Export tariffs for high-purity pig iron will be lifted to 20% from 15%, and for ferrochrome will be increased to 40% from 20%, the Ministry of Finance said in a statement on Thursday.
The country will also cancel export tax rebates for 23 steel products, including some cold-rolled coils and silicon steel which have higher added-value compared with carbon steel.
“(The changes) aim to promote upgrade and high-quality development of the steel industry,” the finance ministry said.
China, the world’s top steel producer had already adjusted its tariffs on May 1, when it removed export tax rebates for 146 steel products, hiked pig iron and ferro-alloys export tariffs and exempted some temporary import tariffs.
The adjustments came as the country looks to ensure domestic supplies while curtailing production for fewer carbon emissions.
However, as steel demand and prices are still well supported by the global economic recovery, the country’s steel products exports picked up 23% in June after a 34% drop in May.
Steel output up in H1
Meanwhile, steel output in the first half also jumped 11.8% in China, making it harder to keep to the promise of no rise in annual crude steel production in 2021.

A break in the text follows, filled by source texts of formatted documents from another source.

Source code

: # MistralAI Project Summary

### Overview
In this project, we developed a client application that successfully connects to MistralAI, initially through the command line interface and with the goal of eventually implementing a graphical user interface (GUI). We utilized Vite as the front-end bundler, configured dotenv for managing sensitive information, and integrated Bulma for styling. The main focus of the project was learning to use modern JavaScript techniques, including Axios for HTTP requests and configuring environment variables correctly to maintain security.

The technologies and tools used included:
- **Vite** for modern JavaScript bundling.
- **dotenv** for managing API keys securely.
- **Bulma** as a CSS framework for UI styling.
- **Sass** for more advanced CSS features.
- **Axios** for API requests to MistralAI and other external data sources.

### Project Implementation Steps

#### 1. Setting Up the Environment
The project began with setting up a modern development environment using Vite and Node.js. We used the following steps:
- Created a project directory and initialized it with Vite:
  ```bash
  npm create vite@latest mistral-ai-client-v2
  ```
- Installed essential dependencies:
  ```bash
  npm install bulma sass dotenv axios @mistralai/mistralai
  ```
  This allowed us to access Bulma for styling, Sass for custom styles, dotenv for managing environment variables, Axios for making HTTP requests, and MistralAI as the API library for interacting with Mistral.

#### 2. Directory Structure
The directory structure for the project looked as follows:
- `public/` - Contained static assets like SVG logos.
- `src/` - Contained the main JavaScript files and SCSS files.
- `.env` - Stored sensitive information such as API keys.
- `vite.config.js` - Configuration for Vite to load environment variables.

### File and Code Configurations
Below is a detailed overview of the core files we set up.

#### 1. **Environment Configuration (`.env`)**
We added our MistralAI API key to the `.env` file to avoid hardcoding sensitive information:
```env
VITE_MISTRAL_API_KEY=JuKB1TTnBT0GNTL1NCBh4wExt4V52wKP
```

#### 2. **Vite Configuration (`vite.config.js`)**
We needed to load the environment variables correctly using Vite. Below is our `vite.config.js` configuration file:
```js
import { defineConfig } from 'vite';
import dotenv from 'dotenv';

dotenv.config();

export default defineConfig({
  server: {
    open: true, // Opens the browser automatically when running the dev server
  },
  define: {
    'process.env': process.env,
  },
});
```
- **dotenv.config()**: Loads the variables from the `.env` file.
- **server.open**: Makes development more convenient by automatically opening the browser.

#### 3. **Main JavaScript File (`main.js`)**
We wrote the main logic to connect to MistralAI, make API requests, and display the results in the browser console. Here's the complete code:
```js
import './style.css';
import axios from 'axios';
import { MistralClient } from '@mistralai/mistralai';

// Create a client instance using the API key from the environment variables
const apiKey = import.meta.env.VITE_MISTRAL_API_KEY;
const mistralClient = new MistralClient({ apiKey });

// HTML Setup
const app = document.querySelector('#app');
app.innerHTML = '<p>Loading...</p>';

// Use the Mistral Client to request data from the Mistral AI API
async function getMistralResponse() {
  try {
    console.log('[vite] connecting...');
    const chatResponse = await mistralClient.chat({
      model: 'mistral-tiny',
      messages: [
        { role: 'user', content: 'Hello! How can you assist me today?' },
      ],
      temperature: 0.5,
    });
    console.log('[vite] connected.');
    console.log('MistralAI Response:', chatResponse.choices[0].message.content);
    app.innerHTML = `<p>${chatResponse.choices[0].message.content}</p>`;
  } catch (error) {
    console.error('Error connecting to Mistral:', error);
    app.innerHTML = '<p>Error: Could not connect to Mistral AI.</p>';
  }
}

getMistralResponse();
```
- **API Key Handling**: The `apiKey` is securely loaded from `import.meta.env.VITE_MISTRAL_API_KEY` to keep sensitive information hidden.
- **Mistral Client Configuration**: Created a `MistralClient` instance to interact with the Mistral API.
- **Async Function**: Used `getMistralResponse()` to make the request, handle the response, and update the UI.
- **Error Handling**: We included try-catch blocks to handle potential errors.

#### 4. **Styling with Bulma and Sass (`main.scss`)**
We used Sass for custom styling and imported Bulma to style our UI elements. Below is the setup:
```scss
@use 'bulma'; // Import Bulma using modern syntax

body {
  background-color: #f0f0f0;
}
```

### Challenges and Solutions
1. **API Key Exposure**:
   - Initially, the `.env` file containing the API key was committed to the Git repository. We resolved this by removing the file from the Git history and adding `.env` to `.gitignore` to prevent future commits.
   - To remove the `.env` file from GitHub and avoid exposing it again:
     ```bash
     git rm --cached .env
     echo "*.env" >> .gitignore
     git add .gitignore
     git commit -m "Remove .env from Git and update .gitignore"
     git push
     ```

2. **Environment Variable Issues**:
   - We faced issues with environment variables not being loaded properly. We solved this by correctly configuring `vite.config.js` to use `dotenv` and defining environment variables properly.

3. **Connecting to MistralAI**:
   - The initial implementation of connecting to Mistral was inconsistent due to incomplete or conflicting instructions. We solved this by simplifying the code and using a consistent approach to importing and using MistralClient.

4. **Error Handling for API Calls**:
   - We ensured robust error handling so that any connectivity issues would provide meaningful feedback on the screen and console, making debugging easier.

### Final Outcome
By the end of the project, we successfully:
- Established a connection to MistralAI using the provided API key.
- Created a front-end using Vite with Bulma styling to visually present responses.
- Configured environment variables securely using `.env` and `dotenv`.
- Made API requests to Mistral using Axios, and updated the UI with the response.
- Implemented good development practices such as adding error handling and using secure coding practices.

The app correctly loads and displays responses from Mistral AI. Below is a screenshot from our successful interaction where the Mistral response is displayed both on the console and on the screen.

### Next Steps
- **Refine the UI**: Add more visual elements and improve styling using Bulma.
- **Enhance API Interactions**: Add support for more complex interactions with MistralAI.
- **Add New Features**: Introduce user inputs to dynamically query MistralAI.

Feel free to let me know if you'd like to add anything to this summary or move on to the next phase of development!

“The efforts to control exports are for more production curbs,” said Tang Chuanlin, an analyst with CITIC Securities.
Tang also noted that the steel supply crunch will remain in the second half of the year.
“Even though considering the backflow of exported products, the industry is still facing more than 5% shortages,” he added.
Futures prices for the most-traded steel rebar and hot rolled coils on the Shanghai Futures Exchange had jumped 32% and 37%, respectively, so far this year.